8. CB Tevin Mitchell—A few weeks into the 2014 season the Razorbacks were considering redshirting him because he had some troublesome hamstrings. And that was after he was benched in 2013. Had his best season as a sophomore and his career went downhill from there. Mitchel will need to reverse his career track if he is going to make it.

7. WR Evan Spencer—There’s a lot about Spencer to like but it might be hard to squeeze him on the 53-man roster. The four holdover wide receivers don’t appear to be going anywhere and fourth-round pick Jamison Crowder is sure to make it.

6. RB Matt Jones—I get the whole reach thing with him but that’s not a big deal. McCloughan said he was the best player on their board and I’m in no position to argue. He just doesn’t seem to be a potential every down back who could replace Alfred Morris should he get injured or leave as a free agent.
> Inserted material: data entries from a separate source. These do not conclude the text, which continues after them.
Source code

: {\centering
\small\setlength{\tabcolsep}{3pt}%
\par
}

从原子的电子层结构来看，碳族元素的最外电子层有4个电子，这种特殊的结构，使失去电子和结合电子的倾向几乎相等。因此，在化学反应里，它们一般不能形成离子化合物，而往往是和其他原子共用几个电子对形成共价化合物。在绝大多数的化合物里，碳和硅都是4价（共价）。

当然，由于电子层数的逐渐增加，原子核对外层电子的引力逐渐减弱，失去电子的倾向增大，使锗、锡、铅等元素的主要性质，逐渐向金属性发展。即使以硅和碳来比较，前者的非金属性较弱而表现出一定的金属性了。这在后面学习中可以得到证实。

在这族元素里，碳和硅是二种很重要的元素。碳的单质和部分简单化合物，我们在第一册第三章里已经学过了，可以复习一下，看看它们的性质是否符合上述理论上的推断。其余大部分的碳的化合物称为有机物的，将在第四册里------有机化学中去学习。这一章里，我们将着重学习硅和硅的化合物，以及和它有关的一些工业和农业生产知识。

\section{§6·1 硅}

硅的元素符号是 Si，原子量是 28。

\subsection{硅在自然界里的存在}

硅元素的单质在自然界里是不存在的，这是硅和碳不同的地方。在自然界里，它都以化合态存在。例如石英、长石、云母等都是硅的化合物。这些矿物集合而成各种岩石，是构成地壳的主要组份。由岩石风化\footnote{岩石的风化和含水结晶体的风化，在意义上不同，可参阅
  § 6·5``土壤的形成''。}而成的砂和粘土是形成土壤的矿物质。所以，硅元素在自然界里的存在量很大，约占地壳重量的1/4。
5. OL Brandon Scherff—I like the player a lot. But if you keep on taking low value positions with high draft picks you will continually have high draft picks. Perhaps on a side-by-side comparison edge rusher Vic Beasley doesn’t grade as high as Scherff but the value of a player who can get to the quarterback is much higher. Bottom line, Scherff had better be very, very good whether he plays tackle or guard, especially if Beasley and/or Leonard Williams become Pro Bowl regulars. We will see how it turns out.

4. ILB Martrell Spaight—He could be strong on special teams and he’s a sure tackler. But the Redskins have plenty of inside backers who struggle in coverage and that is not a strength of Spaight’s.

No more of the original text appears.